According to UOB economist Ho Woei Chen, China's May Purchasing Managers' Indexes (PMIs) indicate a softer outlook for second-quarter 2026 GDP growth, with the manufacturing sector hovering at the expansion threshold but losing momentum due to weaker external demand and cost pressures related to the Middle East. The services sector showed a modest rebound, but domestic demand remains a key vulnerability that requires policy attention [1].
The May PMI data reinforced the slowdown already evident in April's broader macro indicators. UOB expects China's GDP growth to moderate to 4.7% year-on-year in 2Q26, down from 5.0% in 1Q26. The full-year 2026 GDP growth forecast is maintained at 4.7% [1].
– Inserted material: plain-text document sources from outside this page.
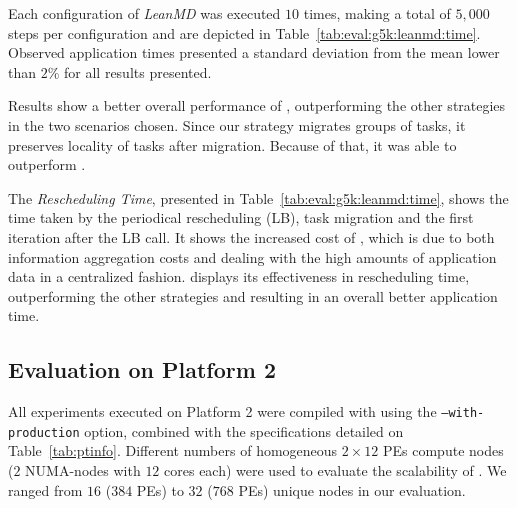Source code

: 


Each configuration of \textit{LeanMD} was executed $10$ times, making a total of $5,000$ steps per configuration and are depicted in Table~\ref{tab:eval:g5k:leanmd:time}.
Observed application times presented a standard deviation from the mean lower than $2\%$ for all results presented.

Results show a better overall performance of \packdrop, outperforming the other strategies in the two scenarios chosen.
Since our strategy migrates groups of tasks, it preserves locality of tasks after migration. 
Because of that, it was able to outperform \distributedlb.

The \textit{Rescheduling Time}, presented in Table~\ref{tab:eval:g5k:leanmd:time}, shows the time taken by the periodical rescheduling (LB), task migration and the first iteration after the LB call.
It shows the increased cost of , which is due to both information aggregation costs and dealing with the high amounts of application data in a centralized fashion.
\packdrop displays its effectiveness in rescheduling time, outperforming the other strategies and resulting in an overall better application time. 

\subsection{Evaluation on Platform 2} \label{sec:sdumont}

All experiments executed on Platform 2 were compiled with \charm using the {\small\texttt{--with-production}} option, combined with the specifications detailed on Table~\ref{tab:ptinfo}.
Different numbers of homogeneous $2\times 12$ PEs compute nodes ($2$ NUMA-nodes with $12$ cores each) were used to evaluate the scalability of \packdrop.
We ranged from $16$ ($384$ PEs) to $32$ ($768$ PEs) unique nodes in our evaluation. 

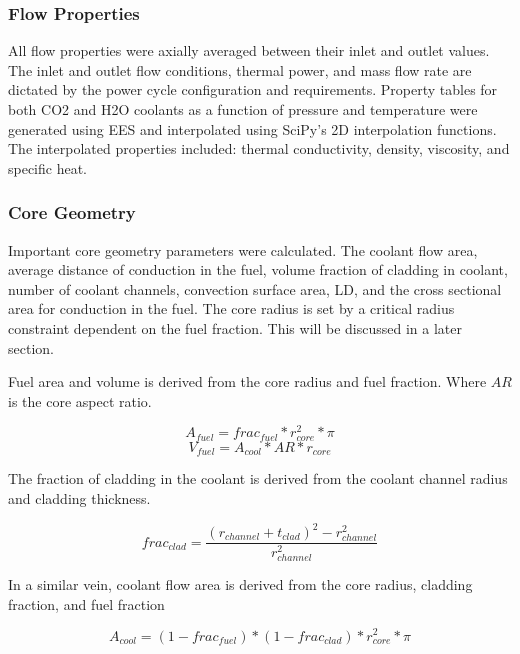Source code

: \subsubsection{Flow Properties}
All flow properties were axially averaged between their inlet and outlet values.
The inlet and outlet flow conditions, thermal power, and mass flow rate are
dictated by the power cycle configuration and requirements. Property tables for
both CO2 and H2O coolants as a function of pressure and temperature were 
generated using EES and interpolated using SciPy's 2D interpolation functions.
The interpolated properties included: thermal conductivity, density, viscosity,
and specific heat.

\subsubsection{Core Geometry}

Important core geometry parameters were calculated. The coolant flow area,
average distance of conduction in the fuel, volume fraction of cladding in
coolant, number of coolant channels, convection surface area, LD, and the cross
sectional area for conduction in the fuel. The core radius is set by a critical
radius constraint dependent on the fuel fraction. This will be discussed in a
later section.

Fuel area and volume is derived from the core radius and fuel fraction. Where
$AR$ is the core aspect ratio.

\begin{equation}
    A_{fuel} = frac_{fuel}*r_{core}^2*\pi
\end{equation}
\begin{equation}
    V_{fuel} = A_{cool}*AR*r_{core}
\end{equation}

The fraction of cladding in the coolant is derived from the coolant channel
radius and cladding thickness.

\begin{equation}
    frac_{clad} = \frac{(r_{channel} + t_{clad})^2 - r_{channel}^2}{r_{channel}^2} 
\end{equation}

In a similar vein, coolant flow area is derived from the core radius, cladding
fraction, and fuel fraction

\begin{equation}
    A_{cool} = (1-frac_{fuel})*(1-frac_{clad})*r_{core}^2*\pi
\end{equation}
Despite the slowdown, UOB anticipates that policy responses will remain calibrated and incremental unless there is further evidence that growth could fall below the official target range of 4.5%-5.0%. The economist notes that while the services sector's rebound offers some offset, the overall outlook remains cautious due to persistent weaknesses in domestic demand [1].
CONCLUSION
China's economic growth is expected to slow in the second quarter of 2026, with GDP growth forecast at 4.7% year-on-year. While policy is likely to remain measured, ongoing vulnerabilities in domestic demand and external pressures suggest a cautious outlook for the remainder of the year.